This is a brilliant tract against the times. Tallis records how the traditional vocation in medicine is ceasing to be renewed. What he says has a wider application to all professions and, indeed, to work generally. How can Britain sit casually by as a profession which, under oath, brings a lifetime of learning and dedication to our care is replaced by the highly paid medical salesman? Tallis locates a number of destructive forces at work.

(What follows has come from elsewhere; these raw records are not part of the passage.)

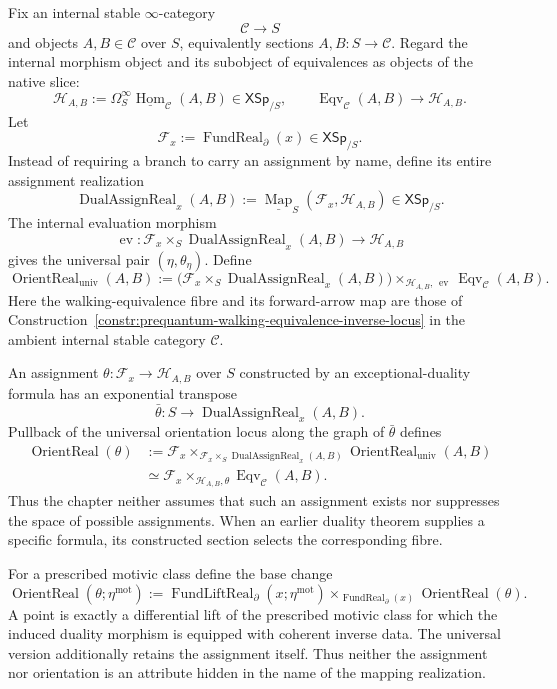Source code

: \begin{construction}
\label{constr:prequantum-orientation-inverse-locus}
Fix an internal stable $\infty$-category
\[
\mathcal C\longrightarrow S
\]
and objects $A,B\in\mathcal C$ over $S$, equivalently sections
$A,B:S\to\mathcal C$.  Regard the internal morphism object and its
subobject of equivalences as objects of the native slice:
\[
\mathcal H_{A,B}
:=
\Omega_S^\infty
\underline{\operatorname{Hom}}_{\mathcal C}(A,B)
\in\mathsf{XSp}_{/S},
\qquad
\operatorname{Eqv}_{\mathcal C}(A,B)
\longrightarrow
\mathcal H_{A,B}.
\]
Let
\[
\mathcal F_x:=\operatorname{FundReal}_{\partial}(x)
\in\mathsf{XSp}_{/S}.
\]
Instead of requiring a branch to carry an assignment by name, define its entire
assignment realization
\[
\boxed{
\operatorname{DualAssignReal}_x(A,B)
:=
\underline{\operatorname{Map}}_S(\mathcal F_x,\mathcal H_{A,B})
\in\mathsf{XSp}_{/S}.
}
\]
The internal evaluation morphism
\[
\operatorname{ev}:
\mathcal F_x\times_S\operatorname{DualAssignReal}_x(A,B)
\longrightarrow\mathcal H_{A,B}
\]
gives the universal pair $(\eta,\theta_\eta)$.  Define
\[
\boxed{
\operatorname{OrientReal}_{\mathrm{univ}}(A,B)
:=
\bigl(\mathcal F_x\times_S\operatorname{DualAssignReal}_x(A,B)\bigr)
\mathop{\times}_{\mathcal H_{A,B},\,\operatorname{ev}}
\operatorname{Eqv}_{\mathcal C}(A,B).
}
\]
Here the walking-equivalence fibre and its forward-arrow map are those of
Construction~\ref{constr:prequantum-walking-equivalence-inverse-locus} in the
ambient internal stable category $\mathcal C$.

An assignment $\theta:\mathcal F_x\to\mathcal H_{A,B}$ over $S$ constructed by
an exceptional-duality formula has an exponential transpose
\[
\bar\theta:S\longrightarrow\operatorname{DualAssignReal}_x(A,B).
\]
Pullback of the universal orientation locus along the graph of $\bar\theta$
defines
\[
\begin{aligned}
\operatorname{OrientReal}(\theta)
&:=
\mathcal F_x
\mathop{\times}_{\mathcal F_x\times_S
\operatorname{DualAssignReal}_x(A,B)}
\operatorname{OrientReal}_{\mathrm{univ}}(A,B)\\
&\simeq
\mathcal F_x\mathop{\times}_{\mathcal H_{A,B},\theta}
\operatorname{Eqv}_{\mathcal C}(A,B).
\end{aligned}
\]
Thus the chapter neither assumes that such an assignment exists nor suppresses
the space of possible assignments.  When an earlier duality theorem supplies a
specific formula, its constructed section selects the corresponding fibre.

For a prescribed motivic class define the base change
\[
\boxed{
\operatorname{OrientReal}(\theta;\eta^{\mathrm{mot}})
:=
\operatorname{FundLiftReal}_{\partial}(x;\eta^{\mathrm{mot}})
\times_{\operatorname{FundReal}_{\partial}(x)}
\operatorname{OrientReal}(\theta).
}
\]
A point is exactly a differential lift of the prescribed motivic class for
which the induced duality morphism is equipped with coherent inverse data.
The universal version additionally retains the assignment itself.  Thus neither
the assignment nor orientation is an attribute hidden in the name of the
mapping realization.
\end{construction}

Changes in the practice of medicine reflect changes in the wider society. The idea of vocation is increasingly no longer strong enough to determine what role people wish to play in life. A number now training as doctors may never practise, or, if they do, it will be for only a short period. This is a finding which would have been unimaginable 30 years ago. Being a doctor, and where to practise, is less a vocation and more a lifestyle choice. Ask anyone interviewing for junior consultant positions in London teaching hospitals. A significant number of candidates do not mention their desire to contribute to a team effort which has international status as a reason why they wish to be appointed. They single out instead how convenient the hospital will be for the life they will lead once their contractual hours are completed. The 2002 doctors’ contract was rejected by older doctors on grounds of its entrenching of political interference. Younger doctors voted against as it enshrined from their perspective anti-social hours into their working practices.
Tallis concentrates much of his attention on the rise of consumerism and with it the inexorable rise of political interference and control in matters which he sees as best belonging to the profession. The field of litigation ever more frequently determines how doctors behave.